Excerpts from a dataset

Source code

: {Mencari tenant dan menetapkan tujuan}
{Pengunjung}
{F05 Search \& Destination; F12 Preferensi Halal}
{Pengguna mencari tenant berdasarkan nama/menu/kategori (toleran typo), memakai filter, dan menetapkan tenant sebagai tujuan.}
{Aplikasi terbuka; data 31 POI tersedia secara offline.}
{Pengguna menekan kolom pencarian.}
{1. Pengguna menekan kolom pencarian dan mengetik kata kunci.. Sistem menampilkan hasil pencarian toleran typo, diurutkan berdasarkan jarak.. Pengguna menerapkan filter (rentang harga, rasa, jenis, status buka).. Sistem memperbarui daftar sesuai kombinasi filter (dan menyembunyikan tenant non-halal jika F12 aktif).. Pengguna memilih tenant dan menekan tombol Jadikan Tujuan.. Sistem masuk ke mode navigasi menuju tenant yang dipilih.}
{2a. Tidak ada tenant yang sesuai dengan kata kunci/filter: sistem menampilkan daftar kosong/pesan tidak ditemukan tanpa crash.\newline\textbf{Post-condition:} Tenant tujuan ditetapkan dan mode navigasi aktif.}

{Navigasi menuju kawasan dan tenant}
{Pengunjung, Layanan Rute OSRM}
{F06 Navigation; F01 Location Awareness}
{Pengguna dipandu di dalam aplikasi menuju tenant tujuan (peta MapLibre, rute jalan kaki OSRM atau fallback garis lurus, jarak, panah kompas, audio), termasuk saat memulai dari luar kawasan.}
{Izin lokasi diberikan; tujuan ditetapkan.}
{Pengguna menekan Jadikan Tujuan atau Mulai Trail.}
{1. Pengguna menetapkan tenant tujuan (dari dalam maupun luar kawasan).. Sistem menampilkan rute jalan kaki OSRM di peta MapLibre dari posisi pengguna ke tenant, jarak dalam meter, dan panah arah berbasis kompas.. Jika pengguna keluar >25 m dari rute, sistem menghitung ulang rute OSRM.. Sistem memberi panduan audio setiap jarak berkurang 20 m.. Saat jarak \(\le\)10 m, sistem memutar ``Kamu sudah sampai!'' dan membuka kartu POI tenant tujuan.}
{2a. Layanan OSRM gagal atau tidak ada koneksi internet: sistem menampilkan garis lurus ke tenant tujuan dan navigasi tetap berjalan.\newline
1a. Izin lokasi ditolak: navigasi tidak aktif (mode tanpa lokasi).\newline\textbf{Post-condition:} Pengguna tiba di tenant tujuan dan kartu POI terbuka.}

• [Problem description]:
Look through the entries above, and wherever a line holds the string "terbuka", copy it.

• [Solution for this task]:
{Aplikasi terbuka; data 31 POI tersedia secara offline.}
1a. Izin lokasi ditolak: navigasi tidak aktif (mode tanpa lokasi).\newline\textbf{Post-condition:} Pengguna tiba di tenant tujuan dan kartu POI terbuka.}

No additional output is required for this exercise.